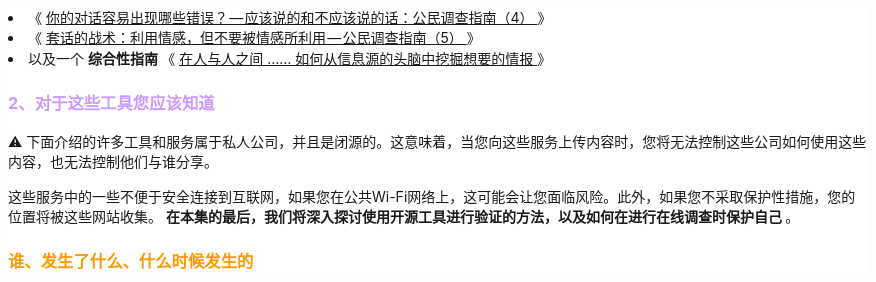    <li class="graf graf--li">
    《
    <a class="markup--anchor markup--li-anchor" data-href="https://www.iyouport.org/%e4%bd%a0%e7%9a%84%e5%af%b9%e8%af%9d%e5%ae%b9%e6%98%93%e5%87%ba%e7%8e%b0%e5%93%aa%e4%ba%9b%e9%94%99%e8%af%af%ef%bc%9f-%e5%ba%94%e8%af%a5%e8%af%b4%e7%9a%84%e5%92%8c%e4%b8%8d%e5%ba%94%e8%af%a5/" href="https://www.iyouport.org/%e4%bd%a0%e7%9a%84%e5%af%b9%e8%af%9d%e5%ae%b9%e6%98%93%e5%87%ba%e7%8e%b0%e5%93%aa%e4%ba%9b%e9%94%99%e8%af%af%ef%bc%9f-%e5%ba%94%e8%af%a5%e8%af%b4%e7%9a%84%e5%92%8c%e4%b8%8d%e5%ba%94%e8%af%a5/" rel="noopener noreferrer" target="_blank">
     你的对话容易出现哪些错误？ — 应该说的和不应该说的话：公民调查指南（4）
    </a>
    》
   </li>
   <li class="graf graf--li">
    《
    <a class="markup--anchor markup--li-anchor" data-href="https://www.iyouport.org/%e5%a5%97%e8%af%9d%e7%9a%84%e6%88%98%e6%9c%af%ef%bc%9a%e5%88%a9%e7%94%a8%e6%83%85%e6%84%9f%ef%bc%8c%e4%bd%86%e4%b8%8d%e8%a6%81%e8%a2%ab%e6%83%85%e6%84%9f%e6%89%80%e5%88%a9%e7%94%a8-%e5%85%ac/" href="https://www.iyouport.org/%e5%a5%97%e8%af%9d%e7%9a%84%e6%88%98%e6%9c%af%ef%bc%9a%e5%88%a9%e7%94%a8%e6%83%85%e6%84%9f%ef%bc%8c%e4%bd%86%e4%b8%8d%e8%a6%81%e8%a2%ab%e6%83%85%e6%84%9f%e6%89%80%e5%88%a9%e7%94%a8-%e5%85%ac/" rel="noopener noreferrer" target="_blank">
     套话的战术：利用情感，但不要被情感所利用 — 公民调查指南（5）
    </a>
    》
   </li>
   <li class="graf graf--li">
    以及一个
    <strong class="markup--strong markup--li-strong">
     综合性指南
    </strong>
    《
    <a class="markup--anchor markup--li-anchor" data-href="https://www.iyouport.org/%e5%9c%a8%e4%ba%ba%e4%b8%8e%e4%ba%ba%e4%b9%8b%e9%97%b4-%e5%a6%82%e4%bd%95%e4%bb%8e%e4%bf%a1%e6%81%af%e6%ba%90%e7%9a%84%e5%a4%b4%e8%84%91%e4%b8%ad%e6%8c%96%e6%8e%98%e6%83%b3/" href="https://www.iyouport.org/%e5%9c%a8%e4%ba%ba%e4%b8%8e%e4%ba%ba%e4%b9%8b%e9%97%b4-%e5%a6%82%e4%bd%95%e4%bb%8e%e4%bf%a1%e6%81%af%e6%ba%90%e7%9a%84%e5%a4%b4%e8%84%91%e4%b8%ad%e6%8c%96%e6%8e%98%e6%83%b3/" rel="noopener noreferrer" target="_blank">
     在人与人之间 …… 如何从信息源的头脑中挖掘想要的情报
    </a>
    》
   </li>
  </ul>
  <h3 class="graf graf--p">
   <span style="color: #cc99ff;">
    <strong class="markup--strong markup--p-strong">
     2、对于这些工具您应该知道
    </strong>
   </span>
  </h3>
  <p class="graf graf--p">
   ⚠️ 下面介绍的许多工具和服务属于私人公司，并且是闭源的。这意味着，当您向这些服务上传内容时，您将无法控制这些公司如何使用这些内容，也无法控制他们与谁分享。
  </p>
  <p class="graf graf--p">
   这些服务中的一些不便于安全连接到互联网，如果您在公共Wi-Fi网络上，这可能会让您面临风险。此外，如果您不采取保护性措施，您的位置将被这些网站收集。
   <strong class="markup--strong markup--p-strong">
    在本集的最后，我们将深入探讨使用开源工具进行验证的方法，以及如何在进行在线调查时保护自己
   </strong>
   。
  </p>
  <h3 class="graf graf--p">
   <span style="color: #ff9900;">
    <strong class="markup--strong markup--p-strong">
     谁、发生了什么、什么时候发生的
    </strong>
   </span>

| Exercise prompt |
Copy down every line of the entries containing the word "anchor".

| Answer below |
    <a class="markup--anchor markup--li-anchor" data-href="https://www.iyouport.org/%e4%bd%a0%e7%9a%84%e5%af%b9%e8%af%9d%e5%ae%b9%e6%98%93%e5%87%ba%e7%8e%b0%e5%93%aa%e4%ba%9b%e9%94%99%e8%af%af%ef%bc%9f-%e5%ba%94%e8%af%a5%e8%af%b4%e7%9a%84%e5%92%8c%e4%b8%8d%e5%ba%94%e8%af%a5/" href="https://www.iyouport.org/%e4%bd%a0%e7%9a%84%e5%af%b9%e8%af%9d%e5%ae%b9%e6%98%93%e5%87%ba%e7%8e%b0%e5%93%aa%e4%ba%9b%e9%94%99%e8%af%af%ef%bc%9f-%e5%ba%94%e8%af%a5%e8%af%b4%e7%9a%84%e5%92%8c%e4%b8%8d%e5%ba%94%e8%af%a5/" rel="noopener noreferrer" target="_blank">
    <a class="markup--anchor markup--li-anchor" data-href="https://www.iyouport.org/%e5%a5%97%e8%af%9d%e7%9a%84%e6%88%98%e6%9c%af%ef%bc%9a%e5%88%a9%e7%94%a8%e6%83%85%e6%84%9f%ef%bc%8c%e4%bd%86%e4%b8%8d%e8%a6%81%e8%a2%ab%e6%83%85%e6%84%9f%e6%89%80%e5%88%a9%e7%94%a8-%e5%85%ac/" href="https://www.iyouport.org/%e5%a5%97%e8%af%9d%e7%9a%84%e6%88%98%e6%9c%af%ef%bc%9a%e5%88%a9%e7%94%a8%e6%83%85%e6%84%9f%ef%bc%8c%e4%bd%86%e4%b8%8d%e8%a6%81%e8%a2%ab%e6%83%85%e6%84%9f%e6%89%80%e5%88%a9%e7%94%a8-%e5%85%ac/" rel="noopener noreferrer" target="_blank">
    <a class="markup--anchor markup--li-anchor" data-href="https://www.iyouport.org/%e5%9c%a8%e4%ba%ba%e4%b8%8e%e4%ba%ba%e4%b9%8b%e9%97%b4-%e5%a6%82%e4%bd%95%e4%bb%8e%e4%bf%a1%e6%81%af%e6%ba%90%e7%9a%84%e5%a4%b4%e8%84%91%e4%b8%ad%e6%8c%96%e6%8e%98%e6%83%b3/" href="https://www.iyouport.org/%e5%9c%a8%e4%ba%ba%e4%b8%8e%e4%ba%ba%e4%b9%8b%e9%97%b4-%e5%a6%82%e4%bd%95%e4%bb%8e%e4%bf%a1%e6%81%af%e6%ba%90%e7%9a%84%e5%a4%b4%e8%84%91%e4%b8%ad%e6%8c%96%e6%8e%98%e6%83%b3/" rel="noopener noreferrer" target="_blank">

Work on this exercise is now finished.